Yesterday I had one of the most controversial meeting with my PhD advisor. The thing is that we have slight different ideas of what constitute the core of the thesis and how to answer the research questions. So it happens, time to time, that we have to step back and rethink together the whole process. So we did.
One of his points is that the current VIR experiment cannot be used in full to sustain some of the central claims of my thesis work. It is a bit of a side experiment. Now, my point was that most of the analysis methodologies that we are taking in place for the VIR will be reused in the rest of the thesis.
For instance we found ourselves in the need of defining whether the navigation of the information space by the users can be considered as “spatial”. In other words: does the user adopt a spatial strategy to explore the points rather than just clicking randomly? We decided to answer affirmatively to this question only if the distance between the clicks that the user does on the map is a function of the pertinence of the articles selected.

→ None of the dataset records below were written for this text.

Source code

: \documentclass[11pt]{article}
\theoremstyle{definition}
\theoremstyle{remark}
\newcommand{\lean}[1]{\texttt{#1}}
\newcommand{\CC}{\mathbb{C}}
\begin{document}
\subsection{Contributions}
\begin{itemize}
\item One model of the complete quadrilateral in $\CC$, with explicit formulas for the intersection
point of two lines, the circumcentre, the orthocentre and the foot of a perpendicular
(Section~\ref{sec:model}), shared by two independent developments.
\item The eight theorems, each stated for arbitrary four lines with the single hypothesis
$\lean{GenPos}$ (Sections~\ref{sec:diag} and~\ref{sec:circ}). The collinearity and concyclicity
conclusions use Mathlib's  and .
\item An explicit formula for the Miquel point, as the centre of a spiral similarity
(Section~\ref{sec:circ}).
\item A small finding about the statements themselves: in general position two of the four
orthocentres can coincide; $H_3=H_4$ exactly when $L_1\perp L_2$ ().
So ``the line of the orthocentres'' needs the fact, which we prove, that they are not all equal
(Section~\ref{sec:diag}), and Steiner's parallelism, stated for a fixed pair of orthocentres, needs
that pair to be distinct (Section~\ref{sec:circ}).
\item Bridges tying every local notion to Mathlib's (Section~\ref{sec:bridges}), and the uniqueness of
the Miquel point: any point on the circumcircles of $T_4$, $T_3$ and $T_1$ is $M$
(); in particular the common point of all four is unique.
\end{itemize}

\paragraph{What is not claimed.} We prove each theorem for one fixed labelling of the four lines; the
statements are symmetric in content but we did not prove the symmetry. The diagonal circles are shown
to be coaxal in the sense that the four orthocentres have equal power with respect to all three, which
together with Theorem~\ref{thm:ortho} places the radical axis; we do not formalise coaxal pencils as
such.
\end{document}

Over the last couple of days we discussed a lot on how to measure the fact that the user explores the cluster where s/he finds relevant articles. For instance: does the user try to explore the closest documents to the one selected during the experiment?
To define what is “close” during the exploration we tested different definitions with different results. At first, for instance, we decided to use the average distance of the interaction sequence. This follows the hypothesis that the user will shorten the jumps among the documents whenever s/he finds a relevant article. However this simple calculation may be biased by the fact that some relevant documents are isolated in the lower part of the map.
Another possibility was that of using the notion of density of closest points. Or, using the Minimum Spanning Tree of the documents. This, however resulted in a very restrictive consideration for “close jumps”. Then we thought about using other graph strategies to say which documents are close. One of this was the usage of the b-skeletons. Another was the usage of the k-nearest agglomerative clustering to define documents nearby. We thought to analyze this matrices with the Exploratory Sequential Data Analysis technique.
Finally Pierre came out with the idea of using a granular definition of proximity instead of the binary selection I was trying to implement. This follows the idea that two documents can be separated by a great geographical distance but a small number of other documents, which make the jump comparable to a smaller geographical distance with other documents nearby.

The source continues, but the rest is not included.